:: What you should do ::
Start at the line with "- date_dead_since: 2025-01-30T02:09:06.836722+00:00" in the records below, stop at the line with "- date_dead_since: 2025-01-30T02:09:19.561045+00:00", and return every line in that span exactly, the two end lines included.

Document images with source code
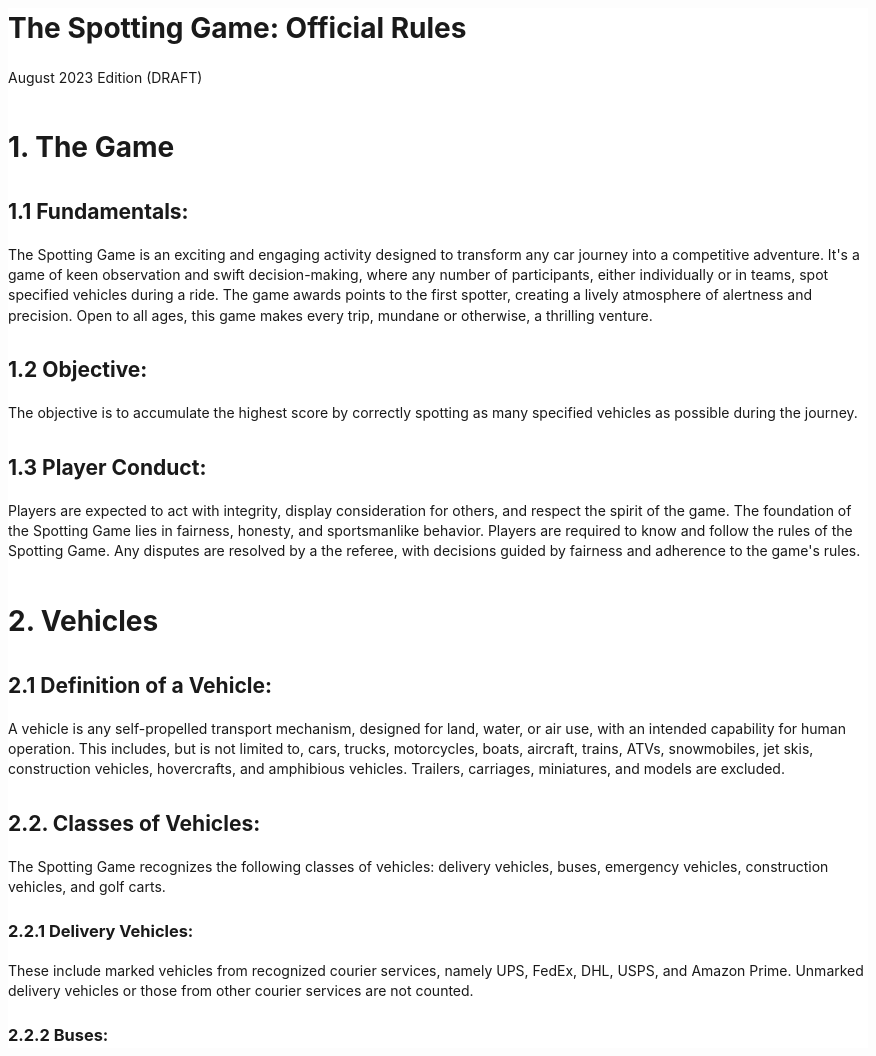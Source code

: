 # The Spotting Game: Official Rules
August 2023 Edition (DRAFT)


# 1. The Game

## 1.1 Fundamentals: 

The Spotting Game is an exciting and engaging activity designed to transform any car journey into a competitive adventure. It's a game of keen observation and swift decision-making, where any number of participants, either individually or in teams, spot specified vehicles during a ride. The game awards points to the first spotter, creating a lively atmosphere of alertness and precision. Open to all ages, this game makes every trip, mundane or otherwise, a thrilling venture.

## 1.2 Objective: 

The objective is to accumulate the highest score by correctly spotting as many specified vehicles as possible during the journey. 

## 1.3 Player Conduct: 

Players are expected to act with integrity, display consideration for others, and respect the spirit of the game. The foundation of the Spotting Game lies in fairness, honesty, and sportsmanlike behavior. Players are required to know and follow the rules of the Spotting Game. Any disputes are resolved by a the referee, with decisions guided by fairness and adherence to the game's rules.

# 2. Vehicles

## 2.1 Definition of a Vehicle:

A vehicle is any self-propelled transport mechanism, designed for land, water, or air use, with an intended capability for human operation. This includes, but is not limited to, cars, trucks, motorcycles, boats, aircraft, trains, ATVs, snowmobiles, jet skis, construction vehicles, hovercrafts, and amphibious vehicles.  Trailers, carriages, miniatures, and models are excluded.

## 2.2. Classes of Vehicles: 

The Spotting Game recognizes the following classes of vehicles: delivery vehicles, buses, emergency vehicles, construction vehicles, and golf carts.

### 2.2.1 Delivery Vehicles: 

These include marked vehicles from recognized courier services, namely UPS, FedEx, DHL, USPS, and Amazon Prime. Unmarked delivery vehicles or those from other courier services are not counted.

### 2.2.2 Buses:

==

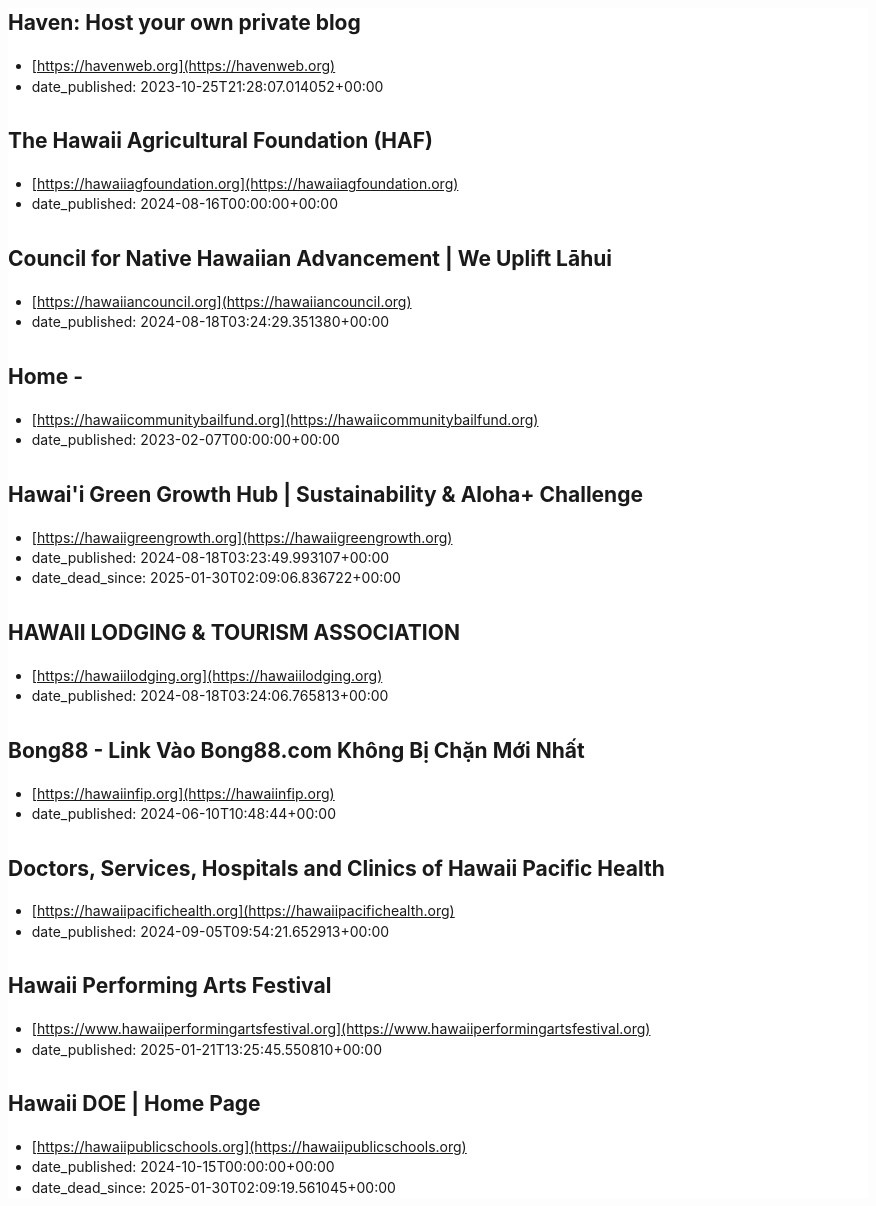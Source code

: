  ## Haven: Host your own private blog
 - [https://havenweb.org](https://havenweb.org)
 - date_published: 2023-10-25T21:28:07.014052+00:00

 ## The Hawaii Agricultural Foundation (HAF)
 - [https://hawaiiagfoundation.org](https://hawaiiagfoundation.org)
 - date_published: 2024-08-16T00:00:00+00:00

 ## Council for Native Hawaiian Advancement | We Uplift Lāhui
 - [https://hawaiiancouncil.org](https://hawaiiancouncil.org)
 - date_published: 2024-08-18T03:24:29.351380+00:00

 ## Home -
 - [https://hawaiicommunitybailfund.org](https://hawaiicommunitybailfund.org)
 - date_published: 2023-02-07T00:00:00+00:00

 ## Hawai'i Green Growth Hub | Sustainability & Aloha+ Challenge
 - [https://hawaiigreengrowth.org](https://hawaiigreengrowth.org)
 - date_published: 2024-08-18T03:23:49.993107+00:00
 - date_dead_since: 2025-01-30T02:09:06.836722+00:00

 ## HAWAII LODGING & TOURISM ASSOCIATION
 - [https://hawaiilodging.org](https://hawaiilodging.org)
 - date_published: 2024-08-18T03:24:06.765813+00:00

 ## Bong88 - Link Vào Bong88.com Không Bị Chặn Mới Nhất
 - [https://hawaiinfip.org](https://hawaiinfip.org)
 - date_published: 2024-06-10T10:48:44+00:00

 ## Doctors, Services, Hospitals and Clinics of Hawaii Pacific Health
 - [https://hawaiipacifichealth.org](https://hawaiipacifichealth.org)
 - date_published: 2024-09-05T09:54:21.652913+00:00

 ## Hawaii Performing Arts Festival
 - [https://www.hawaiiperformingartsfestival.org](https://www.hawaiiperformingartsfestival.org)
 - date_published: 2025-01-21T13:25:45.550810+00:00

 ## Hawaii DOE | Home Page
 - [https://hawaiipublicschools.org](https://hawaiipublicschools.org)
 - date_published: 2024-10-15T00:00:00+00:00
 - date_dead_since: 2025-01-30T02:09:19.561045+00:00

==

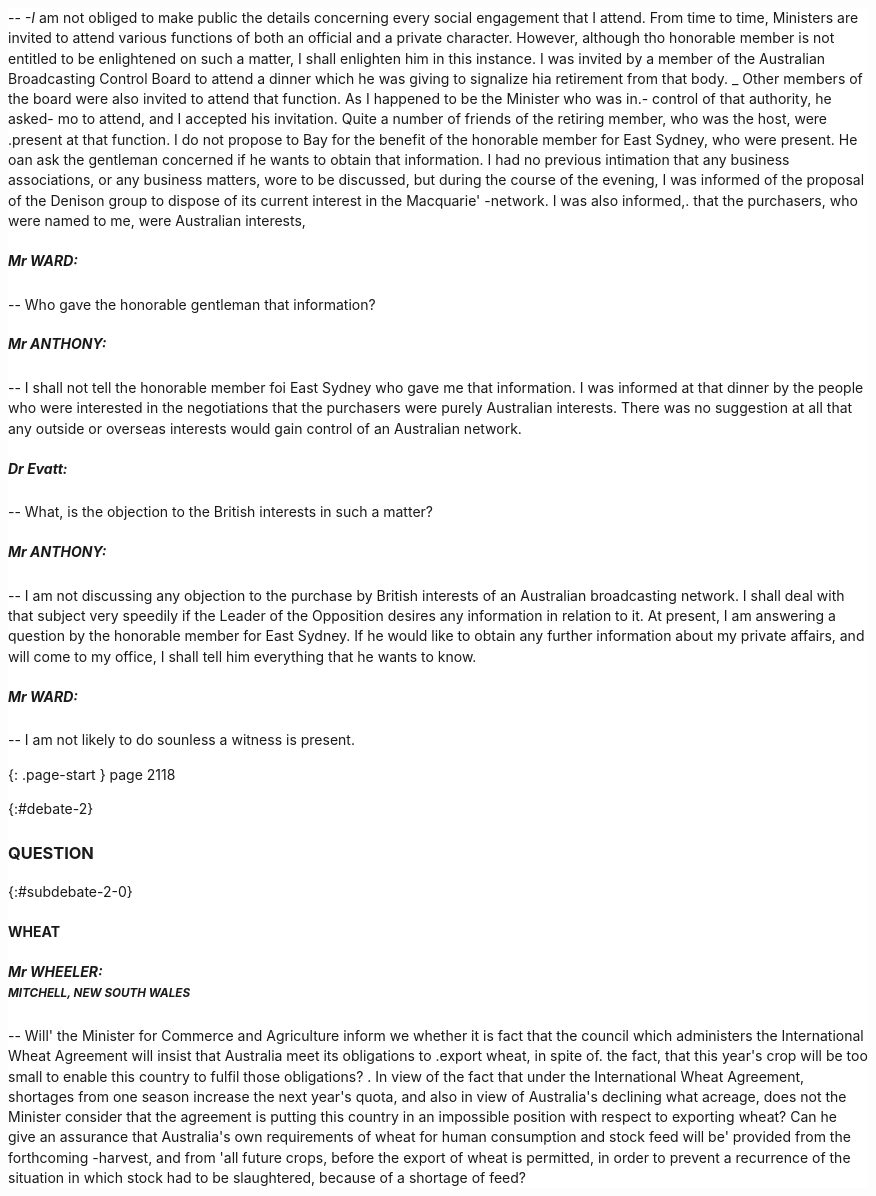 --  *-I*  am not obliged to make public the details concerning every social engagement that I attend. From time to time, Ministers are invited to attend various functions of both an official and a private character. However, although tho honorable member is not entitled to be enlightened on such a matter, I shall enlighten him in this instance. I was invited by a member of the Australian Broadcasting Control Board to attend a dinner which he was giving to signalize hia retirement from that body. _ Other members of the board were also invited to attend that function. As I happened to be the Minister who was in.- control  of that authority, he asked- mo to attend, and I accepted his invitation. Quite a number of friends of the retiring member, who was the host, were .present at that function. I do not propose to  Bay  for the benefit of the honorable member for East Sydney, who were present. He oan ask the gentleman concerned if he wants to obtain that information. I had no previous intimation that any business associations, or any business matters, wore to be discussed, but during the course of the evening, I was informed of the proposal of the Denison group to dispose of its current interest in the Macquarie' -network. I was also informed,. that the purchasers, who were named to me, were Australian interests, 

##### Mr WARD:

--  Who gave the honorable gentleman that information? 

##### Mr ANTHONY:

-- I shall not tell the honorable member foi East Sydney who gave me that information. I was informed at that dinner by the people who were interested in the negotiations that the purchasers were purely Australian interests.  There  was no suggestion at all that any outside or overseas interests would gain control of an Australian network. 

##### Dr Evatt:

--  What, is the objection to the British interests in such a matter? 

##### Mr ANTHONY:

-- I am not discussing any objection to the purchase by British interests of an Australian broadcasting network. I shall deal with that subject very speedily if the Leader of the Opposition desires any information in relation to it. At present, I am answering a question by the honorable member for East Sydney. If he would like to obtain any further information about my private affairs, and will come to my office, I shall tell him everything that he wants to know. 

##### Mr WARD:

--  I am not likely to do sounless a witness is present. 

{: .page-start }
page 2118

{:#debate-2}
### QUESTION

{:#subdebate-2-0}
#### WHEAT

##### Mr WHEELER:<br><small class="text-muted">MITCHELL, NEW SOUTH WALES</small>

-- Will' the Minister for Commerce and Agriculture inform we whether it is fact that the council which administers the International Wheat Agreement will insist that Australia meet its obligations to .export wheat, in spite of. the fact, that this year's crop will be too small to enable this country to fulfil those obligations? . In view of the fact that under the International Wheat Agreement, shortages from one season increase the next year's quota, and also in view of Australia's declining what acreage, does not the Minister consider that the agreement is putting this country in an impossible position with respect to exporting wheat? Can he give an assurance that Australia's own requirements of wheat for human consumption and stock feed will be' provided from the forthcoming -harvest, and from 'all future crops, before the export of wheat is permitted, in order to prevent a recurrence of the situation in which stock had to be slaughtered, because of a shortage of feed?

:: Output of the task ::
 - date_dead_since: 2025-01-30T02:09:06.836722+00:00

 ## HAWAII LODGING & TOURISM ASSOCIATION
 - [https://hawaiilodging.org](https://hawaiilodging.org)
 - date_published: 2024-08-18T03:24:06.765813+00:00

 ## Bong88 - Link Vào Bong88.com Không Bị Chặn Mới Nhất
 - [https://hawaiinfip.org](https://hawaiinfip.org)
 - date_published: 2024-06-10T10:48:44+00:00

 ## Doctors, Services, Hospitals and Clinics of Hawaii Pacific Health
 - [https://hawaiipacifichealth.org](https://hawaiipacifichealth.org)
 - date_published: 2024-09-05T09:54:21.652913+00:00

 ## Hawaii Performing Arts Festival
 - [https://www.hawaiiperformingartsfestival.org](https://www.hawaiiperformingartsfestival.org)
 - date_published: 2025-01-21T13:25:45.550810+00:00

 ## Hawaii DOE | Home Page
 - [https://hawaiipublicschools.org](https://hawaiipublicschools.org)
 - date_published: 2024-10-15T00:00:00+00:00
 - date_dead_since: 2025-01-30T02:09:19.561045+00:00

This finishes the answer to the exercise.